Uganda's climate is naturally variable and susceptible to flood and drought events which have had negative socio-economic impacts on people especially households in vulnerable settings like ghetto communities like Kirombe. Communities such as this are likely to face severity of extreme climate events, such as heat waves, droughts, floods and storms. Just like other slum communities in Uganda, Kirombe ghetto community is highly vulnerable to climate change effects and variability -  the wellbeing of its people are tightly bound to climate. This particularly means climate change is likely to mean increased heat waves, food insecurity and flood damage to infrastructure and settlements and shifts in the productivity of agricultural resources to the households residing in such communities.  This has therefore worsened poverty among community members as well as heightened competition over strategic water resources and hence worsening food insecurity.

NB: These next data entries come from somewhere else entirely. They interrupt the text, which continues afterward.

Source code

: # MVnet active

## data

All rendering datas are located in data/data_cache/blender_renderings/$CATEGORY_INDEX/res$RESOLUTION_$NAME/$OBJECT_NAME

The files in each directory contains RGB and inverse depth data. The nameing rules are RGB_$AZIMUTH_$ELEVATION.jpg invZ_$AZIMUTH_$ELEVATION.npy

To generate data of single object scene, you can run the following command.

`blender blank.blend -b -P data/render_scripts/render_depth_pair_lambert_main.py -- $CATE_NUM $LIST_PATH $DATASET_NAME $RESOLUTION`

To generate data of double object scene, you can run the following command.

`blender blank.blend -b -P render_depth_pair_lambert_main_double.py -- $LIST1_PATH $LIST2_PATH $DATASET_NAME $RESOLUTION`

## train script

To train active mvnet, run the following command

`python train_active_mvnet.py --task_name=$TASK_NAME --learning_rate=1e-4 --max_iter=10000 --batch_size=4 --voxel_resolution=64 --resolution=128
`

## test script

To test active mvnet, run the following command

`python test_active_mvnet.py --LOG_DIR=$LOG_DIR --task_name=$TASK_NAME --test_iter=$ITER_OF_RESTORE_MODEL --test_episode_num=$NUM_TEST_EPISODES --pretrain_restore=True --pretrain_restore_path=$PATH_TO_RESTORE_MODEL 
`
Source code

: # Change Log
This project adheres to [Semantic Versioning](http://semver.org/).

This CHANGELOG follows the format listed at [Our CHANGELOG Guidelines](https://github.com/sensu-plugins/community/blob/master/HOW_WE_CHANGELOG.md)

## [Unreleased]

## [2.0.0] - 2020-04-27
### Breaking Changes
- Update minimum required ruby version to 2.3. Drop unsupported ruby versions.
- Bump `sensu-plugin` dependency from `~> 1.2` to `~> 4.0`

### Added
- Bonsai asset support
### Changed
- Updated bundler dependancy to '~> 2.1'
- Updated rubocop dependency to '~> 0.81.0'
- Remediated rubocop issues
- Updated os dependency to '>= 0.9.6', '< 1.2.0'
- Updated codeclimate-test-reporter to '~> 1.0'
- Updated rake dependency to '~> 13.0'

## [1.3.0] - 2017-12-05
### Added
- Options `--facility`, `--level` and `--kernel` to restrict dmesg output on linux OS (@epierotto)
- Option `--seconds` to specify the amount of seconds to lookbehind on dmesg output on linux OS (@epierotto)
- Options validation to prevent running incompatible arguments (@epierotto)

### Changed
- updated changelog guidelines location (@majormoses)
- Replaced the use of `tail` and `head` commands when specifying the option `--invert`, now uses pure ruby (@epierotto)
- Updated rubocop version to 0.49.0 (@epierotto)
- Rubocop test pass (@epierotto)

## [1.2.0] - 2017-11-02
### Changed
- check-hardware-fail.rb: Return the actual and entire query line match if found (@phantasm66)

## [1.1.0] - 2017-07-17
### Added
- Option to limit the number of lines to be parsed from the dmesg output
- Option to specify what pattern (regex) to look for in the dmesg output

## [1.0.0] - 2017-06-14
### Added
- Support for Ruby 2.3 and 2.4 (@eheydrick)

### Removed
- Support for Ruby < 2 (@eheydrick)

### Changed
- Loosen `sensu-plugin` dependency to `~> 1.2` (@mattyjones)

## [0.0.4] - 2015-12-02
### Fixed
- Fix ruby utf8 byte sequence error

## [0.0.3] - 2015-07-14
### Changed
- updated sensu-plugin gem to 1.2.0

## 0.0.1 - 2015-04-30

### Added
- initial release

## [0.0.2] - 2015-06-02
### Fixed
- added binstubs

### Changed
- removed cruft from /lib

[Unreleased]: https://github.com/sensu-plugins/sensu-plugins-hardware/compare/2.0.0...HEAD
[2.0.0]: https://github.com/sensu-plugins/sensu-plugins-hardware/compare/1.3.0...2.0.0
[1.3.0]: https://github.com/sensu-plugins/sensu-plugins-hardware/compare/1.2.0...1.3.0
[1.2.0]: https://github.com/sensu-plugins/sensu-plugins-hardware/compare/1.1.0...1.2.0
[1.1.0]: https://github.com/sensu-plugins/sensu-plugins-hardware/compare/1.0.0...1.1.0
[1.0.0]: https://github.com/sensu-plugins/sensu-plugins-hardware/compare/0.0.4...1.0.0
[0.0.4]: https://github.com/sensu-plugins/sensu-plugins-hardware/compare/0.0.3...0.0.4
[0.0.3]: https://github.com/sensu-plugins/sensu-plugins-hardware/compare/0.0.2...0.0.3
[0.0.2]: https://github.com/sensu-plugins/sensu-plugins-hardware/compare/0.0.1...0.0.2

It is against this background that Footmarks initiative Uganda with support from Network for Active Citizens and Climate Smart Youth Action Network (NAC and CSYAN), organised a 10 days training on climate resilient farming methods for the youth in Kirombe ghetto community. The training was geared towards fostering climate adaptation among community members through climate resilient farming hence building their climate resilience always improve food security in the different households. For young people in Kirombe, Climate smart agriculture training is  a strategy that was embraced as one that can bring multiple benefits and help to build climate resilience  through curbing food insecurity and ensuring a greener environment.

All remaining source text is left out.